BCAP inhibits myeloid cell development from hematopoietic progenitors.

Abstract

Abstract B cell adaptor for PI3-kinase (BCAP) is a signaling adaptor expressed in hematopoietic cells including macrophages, monocytes, and neutrophils. Here we asked if BCAP plays a role in development of these myeloid cells. We found that BCAP was expressed in bone marrow (BM) hematopoietic progenitors, including LSK (Lin−Sca1+cKit+), CMP (Common Myeloid Progenitor) and GMP (Granulocyte/Macrophage Progenitor) cells, suggesting that BCAP may impact myelopoiesis. BCAP−/− mice had more BM monocytes than WT mice, and in mixed chimeras generated with a 1:1 ratio of WT and BCAP−/− BM, monocytes and neutrophils in the BM, blood and spleen exhibited skewing towards BCAP−/− origin, showing a competitive advantage for BCAP−/− myeloid cells. Thus we hypothesized that BCAP inhibits myeloid development.
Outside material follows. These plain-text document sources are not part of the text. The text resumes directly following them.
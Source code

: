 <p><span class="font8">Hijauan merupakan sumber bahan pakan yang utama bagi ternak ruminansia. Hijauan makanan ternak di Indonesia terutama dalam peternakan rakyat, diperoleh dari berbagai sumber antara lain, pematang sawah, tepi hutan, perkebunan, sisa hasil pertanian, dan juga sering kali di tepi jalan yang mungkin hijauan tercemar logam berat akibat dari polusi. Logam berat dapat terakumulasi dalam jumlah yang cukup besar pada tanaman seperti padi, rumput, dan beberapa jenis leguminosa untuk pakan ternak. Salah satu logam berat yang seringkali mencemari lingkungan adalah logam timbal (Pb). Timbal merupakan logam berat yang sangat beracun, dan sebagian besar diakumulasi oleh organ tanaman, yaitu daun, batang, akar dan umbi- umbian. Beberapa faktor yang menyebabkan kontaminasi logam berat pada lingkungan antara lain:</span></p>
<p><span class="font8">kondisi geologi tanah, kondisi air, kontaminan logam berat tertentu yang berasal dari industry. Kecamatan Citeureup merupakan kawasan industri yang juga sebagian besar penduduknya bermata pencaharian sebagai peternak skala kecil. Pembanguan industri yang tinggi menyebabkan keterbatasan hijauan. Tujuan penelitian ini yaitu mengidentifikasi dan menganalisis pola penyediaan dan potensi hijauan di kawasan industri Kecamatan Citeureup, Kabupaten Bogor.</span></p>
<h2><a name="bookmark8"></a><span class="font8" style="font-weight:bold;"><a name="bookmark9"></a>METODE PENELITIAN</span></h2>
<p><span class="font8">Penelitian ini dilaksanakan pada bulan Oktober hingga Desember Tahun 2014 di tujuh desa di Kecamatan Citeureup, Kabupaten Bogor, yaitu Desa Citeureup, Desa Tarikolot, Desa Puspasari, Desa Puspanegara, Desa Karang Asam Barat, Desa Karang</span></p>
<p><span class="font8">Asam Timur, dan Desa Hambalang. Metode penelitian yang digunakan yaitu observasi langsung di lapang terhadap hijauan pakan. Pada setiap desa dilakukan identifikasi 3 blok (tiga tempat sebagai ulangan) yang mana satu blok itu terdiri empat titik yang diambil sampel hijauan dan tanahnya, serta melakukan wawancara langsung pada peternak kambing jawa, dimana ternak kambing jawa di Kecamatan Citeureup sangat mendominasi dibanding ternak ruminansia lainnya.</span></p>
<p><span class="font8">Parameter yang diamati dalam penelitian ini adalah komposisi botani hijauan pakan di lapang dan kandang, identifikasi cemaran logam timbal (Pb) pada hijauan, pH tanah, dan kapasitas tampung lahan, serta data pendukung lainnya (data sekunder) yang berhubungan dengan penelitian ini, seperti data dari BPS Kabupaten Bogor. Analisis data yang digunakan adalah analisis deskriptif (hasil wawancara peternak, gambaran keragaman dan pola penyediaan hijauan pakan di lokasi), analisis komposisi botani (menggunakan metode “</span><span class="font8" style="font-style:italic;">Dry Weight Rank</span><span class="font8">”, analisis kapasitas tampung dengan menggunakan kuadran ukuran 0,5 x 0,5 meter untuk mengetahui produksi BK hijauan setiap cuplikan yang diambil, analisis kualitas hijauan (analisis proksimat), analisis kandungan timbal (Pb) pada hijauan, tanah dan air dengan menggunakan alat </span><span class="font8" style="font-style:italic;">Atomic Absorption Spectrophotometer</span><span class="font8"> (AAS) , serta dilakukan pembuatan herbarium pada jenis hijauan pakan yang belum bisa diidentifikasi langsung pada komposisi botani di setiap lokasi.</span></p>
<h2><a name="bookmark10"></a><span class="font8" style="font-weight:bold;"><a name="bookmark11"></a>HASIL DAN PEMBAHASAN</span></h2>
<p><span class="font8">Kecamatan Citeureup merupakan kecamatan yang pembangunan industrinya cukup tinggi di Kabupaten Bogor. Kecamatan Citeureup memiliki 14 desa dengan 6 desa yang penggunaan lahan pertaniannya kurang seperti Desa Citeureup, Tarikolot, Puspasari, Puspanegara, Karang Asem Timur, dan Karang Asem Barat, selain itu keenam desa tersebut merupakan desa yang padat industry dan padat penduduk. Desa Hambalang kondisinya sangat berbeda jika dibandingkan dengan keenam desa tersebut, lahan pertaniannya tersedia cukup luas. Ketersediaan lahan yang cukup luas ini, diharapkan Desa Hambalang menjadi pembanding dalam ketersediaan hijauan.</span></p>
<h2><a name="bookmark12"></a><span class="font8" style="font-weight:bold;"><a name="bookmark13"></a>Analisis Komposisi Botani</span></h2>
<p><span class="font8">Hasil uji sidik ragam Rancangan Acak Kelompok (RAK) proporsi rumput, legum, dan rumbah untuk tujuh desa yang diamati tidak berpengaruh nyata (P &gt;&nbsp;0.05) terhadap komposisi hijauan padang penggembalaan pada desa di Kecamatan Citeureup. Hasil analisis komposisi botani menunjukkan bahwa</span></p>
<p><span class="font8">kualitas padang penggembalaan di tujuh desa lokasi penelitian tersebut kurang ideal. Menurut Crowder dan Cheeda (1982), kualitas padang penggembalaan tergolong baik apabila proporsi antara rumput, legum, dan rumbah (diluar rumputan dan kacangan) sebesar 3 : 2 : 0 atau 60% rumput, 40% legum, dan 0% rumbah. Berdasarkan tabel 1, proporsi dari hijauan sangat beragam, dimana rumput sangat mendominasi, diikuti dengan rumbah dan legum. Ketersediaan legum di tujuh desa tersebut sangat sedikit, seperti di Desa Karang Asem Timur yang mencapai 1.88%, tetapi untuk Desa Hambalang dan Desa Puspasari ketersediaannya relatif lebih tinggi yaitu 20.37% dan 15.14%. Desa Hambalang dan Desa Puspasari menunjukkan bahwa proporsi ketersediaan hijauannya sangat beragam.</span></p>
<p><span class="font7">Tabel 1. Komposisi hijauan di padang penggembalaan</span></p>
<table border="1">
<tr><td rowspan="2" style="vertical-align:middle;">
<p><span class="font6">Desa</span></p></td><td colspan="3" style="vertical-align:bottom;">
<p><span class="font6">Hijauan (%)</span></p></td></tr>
Consistent with this hypothesis, BCAP-deficient BM LSK, CMP and GMP cells out-competed WT progenitors in mixed chimeras. In an in vitro myeloid colony-forming-unit assay, sorted BCAP−/− progenitors produced more myeloid cells than WT progenitors, supporting a cell-intrinsic role of BCAP in inhibiting myeloid differentiation. Furthermore, BCAP−/− progenitors were more mature than WT progenitors, indicating that BCAP−/− progenitors display accelerated myeloid development. During cyclophosphamide-induced myeloablation or specific monocyte depletion, BCAP−/− mice replenish circulating monocytes earlier than WT mice. Lastly, BCAP−/− progenitors showed increased expression of the myeloid-differentiating transcription factors IRF8 and C/EBPα compared to WT progenitors. Together, these data identify BCAP as an inhibitor of myeloid development from BM hematopoietic progenitors in the steady state and during demand conditions.